The writers of Concord, Massachusetts' literary past are alive in present day in Honor in Concord. They appear as characters who struggle between their need for freedom and self-determination and the sense of responsibility they feel toward the commitments they have made.
Do the commitments we make define or limit us? Is freedom an illusion? Are we ever truly free?
Honor in Concord also asks: What if we choose to honor our lives? What if we choose to honor who we are and who others determine themselves to be? What if we choose to honor the commitments we've made to ourselves and others leaving our hearts intact, rather than allowing our lives to shatter out of a sense of boredom or regret or out of the mistaken belief that none of it matters anyway?
The message here is that all that we think, say, and do has meaning.

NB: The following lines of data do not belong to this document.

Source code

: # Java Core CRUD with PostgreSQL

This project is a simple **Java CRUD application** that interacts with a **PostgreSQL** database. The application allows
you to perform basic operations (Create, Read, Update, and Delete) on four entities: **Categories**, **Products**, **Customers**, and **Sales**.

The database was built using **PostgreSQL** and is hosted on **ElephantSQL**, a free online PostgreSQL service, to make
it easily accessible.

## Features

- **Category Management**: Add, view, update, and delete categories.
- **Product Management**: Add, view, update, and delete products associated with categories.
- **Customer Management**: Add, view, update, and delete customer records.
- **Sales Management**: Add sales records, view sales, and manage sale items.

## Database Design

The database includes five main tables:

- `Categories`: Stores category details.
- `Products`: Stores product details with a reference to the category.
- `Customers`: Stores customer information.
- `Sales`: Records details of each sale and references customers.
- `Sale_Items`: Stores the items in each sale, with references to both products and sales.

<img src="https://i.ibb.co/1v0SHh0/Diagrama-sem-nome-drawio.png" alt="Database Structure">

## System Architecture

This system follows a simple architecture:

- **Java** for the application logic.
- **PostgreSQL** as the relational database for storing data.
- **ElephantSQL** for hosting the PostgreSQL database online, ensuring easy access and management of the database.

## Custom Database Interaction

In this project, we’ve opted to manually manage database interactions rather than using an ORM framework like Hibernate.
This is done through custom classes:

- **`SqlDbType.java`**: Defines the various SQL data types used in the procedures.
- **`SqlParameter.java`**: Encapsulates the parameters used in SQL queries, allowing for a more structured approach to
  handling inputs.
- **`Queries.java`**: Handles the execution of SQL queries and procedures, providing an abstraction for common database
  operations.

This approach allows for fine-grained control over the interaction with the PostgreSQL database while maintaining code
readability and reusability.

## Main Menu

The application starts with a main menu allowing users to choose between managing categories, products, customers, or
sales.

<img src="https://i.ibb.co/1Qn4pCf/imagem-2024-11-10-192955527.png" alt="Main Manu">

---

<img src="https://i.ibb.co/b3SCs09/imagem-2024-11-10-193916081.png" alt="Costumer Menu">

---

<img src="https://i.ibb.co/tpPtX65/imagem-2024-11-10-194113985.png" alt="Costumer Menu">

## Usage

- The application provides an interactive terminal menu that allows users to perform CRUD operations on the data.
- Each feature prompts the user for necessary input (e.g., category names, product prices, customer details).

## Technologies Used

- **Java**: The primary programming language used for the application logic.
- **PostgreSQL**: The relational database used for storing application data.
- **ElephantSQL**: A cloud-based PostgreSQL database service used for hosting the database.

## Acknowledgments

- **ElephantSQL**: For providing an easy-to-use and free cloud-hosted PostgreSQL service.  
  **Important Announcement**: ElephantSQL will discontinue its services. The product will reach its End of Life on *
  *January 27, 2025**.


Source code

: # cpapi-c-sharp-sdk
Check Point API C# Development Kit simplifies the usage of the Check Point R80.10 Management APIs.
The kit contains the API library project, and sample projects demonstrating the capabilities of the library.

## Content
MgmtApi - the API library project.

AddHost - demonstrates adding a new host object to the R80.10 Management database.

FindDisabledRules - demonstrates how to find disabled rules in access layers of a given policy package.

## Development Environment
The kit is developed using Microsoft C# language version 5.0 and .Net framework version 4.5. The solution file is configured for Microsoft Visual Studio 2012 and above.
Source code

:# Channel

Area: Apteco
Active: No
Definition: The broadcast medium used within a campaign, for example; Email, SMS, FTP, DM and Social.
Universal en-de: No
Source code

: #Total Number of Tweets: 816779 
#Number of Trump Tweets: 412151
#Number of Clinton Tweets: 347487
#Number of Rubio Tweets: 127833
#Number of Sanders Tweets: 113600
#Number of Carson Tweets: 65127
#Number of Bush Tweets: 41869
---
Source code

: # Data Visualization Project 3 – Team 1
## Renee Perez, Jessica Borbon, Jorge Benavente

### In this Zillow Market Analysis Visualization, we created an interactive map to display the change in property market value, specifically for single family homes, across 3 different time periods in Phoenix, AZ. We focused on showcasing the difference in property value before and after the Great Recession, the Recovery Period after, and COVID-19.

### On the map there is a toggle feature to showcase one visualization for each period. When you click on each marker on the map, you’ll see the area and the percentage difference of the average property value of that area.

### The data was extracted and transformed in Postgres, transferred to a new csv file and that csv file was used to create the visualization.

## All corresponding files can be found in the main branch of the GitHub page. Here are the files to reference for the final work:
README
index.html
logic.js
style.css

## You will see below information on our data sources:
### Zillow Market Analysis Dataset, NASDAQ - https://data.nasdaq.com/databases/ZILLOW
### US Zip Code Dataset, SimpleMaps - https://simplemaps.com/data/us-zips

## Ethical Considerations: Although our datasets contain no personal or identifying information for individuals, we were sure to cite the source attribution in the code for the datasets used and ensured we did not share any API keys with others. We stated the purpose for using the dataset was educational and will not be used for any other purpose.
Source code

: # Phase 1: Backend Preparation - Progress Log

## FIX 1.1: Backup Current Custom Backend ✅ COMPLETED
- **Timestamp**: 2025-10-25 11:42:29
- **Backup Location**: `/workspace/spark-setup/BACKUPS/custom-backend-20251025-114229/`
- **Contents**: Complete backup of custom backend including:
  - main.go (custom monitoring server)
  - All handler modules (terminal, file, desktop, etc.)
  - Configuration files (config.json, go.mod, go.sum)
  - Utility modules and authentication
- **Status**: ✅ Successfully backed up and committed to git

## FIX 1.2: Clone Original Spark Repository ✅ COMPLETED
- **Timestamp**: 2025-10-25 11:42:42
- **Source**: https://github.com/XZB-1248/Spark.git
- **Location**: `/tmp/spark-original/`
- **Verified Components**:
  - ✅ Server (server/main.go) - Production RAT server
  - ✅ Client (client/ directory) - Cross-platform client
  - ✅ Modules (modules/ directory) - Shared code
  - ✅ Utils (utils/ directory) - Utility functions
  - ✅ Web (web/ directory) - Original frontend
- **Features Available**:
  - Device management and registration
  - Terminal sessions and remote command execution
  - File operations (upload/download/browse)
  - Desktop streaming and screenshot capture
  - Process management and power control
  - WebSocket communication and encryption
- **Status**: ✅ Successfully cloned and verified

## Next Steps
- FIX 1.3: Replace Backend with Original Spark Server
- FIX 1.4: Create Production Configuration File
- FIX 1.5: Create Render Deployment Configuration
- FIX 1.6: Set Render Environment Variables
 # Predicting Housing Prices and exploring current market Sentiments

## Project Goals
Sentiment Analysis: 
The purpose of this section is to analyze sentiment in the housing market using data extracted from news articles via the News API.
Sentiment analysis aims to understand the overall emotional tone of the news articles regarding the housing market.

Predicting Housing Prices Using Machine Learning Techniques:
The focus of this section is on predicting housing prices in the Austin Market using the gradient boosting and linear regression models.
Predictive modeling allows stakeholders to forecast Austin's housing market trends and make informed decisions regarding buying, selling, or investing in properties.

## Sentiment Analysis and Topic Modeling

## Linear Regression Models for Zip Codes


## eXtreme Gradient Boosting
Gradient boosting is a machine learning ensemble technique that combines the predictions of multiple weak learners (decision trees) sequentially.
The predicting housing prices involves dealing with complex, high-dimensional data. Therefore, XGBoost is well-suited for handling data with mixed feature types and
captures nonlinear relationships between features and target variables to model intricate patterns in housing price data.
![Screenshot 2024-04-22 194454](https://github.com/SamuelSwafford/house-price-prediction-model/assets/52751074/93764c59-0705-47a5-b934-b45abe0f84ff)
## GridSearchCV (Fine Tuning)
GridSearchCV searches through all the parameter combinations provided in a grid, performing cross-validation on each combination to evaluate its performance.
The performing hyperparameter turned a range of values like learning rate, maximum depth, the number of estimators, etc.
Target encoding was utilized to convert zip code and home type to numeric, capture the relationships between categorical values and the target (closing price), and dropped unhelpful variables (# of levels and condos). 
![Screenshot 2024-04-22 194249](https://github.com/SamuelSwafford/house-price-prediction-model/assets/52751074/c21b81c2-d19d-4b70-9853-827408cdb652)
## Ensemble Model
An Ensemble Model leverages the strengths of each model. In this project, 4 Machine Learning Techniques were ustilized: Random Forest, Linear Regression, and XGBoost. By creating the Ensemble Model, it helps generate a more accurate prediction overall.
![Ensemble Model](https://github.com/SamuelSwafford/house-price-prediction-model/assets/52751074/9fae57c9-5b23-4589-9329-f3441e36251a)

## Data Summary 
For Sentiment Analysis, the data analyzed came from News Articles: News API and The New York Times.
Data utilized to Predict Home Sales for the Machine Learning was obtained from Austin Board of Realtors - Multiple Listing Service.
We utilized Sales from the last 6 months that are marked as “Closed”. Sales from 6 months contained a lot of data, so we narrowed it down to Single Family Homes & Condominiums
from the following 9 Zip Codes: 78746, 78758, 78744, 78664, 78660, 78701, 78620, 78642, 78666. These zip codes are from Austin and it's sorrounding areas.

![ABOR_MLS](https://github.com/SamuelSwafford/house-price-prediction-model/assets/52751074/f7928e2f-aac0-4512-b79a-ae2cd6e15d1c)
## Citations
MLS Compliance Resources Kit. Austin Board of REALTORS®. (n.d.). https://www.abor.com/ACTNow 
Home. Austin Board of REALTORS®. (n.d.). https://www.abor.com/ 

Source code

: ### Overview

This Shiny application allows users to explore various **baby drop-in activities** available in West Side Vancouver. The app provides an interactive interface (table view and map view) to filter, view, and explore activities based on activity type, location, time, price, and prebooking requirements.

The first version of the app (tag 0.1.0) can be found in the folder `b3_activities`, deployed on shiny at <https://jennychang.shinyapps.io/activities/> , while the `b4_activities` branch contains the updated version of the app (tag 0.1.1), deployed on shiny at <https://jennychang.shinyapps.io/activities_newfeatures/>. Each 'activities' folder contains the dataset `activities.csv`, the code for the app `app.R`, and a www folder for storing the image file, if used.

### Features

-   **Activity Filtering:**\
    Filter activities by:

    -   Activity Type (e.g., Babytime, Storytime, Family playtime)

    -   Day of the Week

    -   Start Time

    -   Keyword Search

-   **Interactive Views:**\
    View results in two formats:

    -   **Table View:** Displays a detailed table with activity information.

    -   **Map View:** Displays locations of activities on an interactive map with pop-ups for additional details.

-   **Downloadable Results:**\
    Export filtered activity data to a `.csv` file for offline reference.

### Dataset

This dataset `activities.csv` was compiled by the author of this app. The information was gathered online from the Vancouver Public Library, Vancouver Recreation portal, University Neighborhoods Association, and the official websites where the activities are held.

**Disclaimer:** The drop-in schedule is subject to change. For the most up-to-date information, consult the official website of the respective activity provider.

Our actions and intentions make up the very essence of who we are and help to form the circumstances of the world in which we live.
In Honor in Concord the author's own story is also told. What results is a weave of fiction and fact that includes extraordinary moments from her own life, as well as poignant images that she draws from Concord's literary past, like that of Thoreau in his final days struggling to complete his essay, Walking; Hawthorne "drifting into the sea of infinity" as he writes; and Martha Hunt's act of "purification" in the waters of the Concord River. It is through this mix of reality and imagination that we see the link that exists between the present and the past and we are reminded of the presence of spirit in our lives. We are reminded of what Emerson called the infinitude of the soul.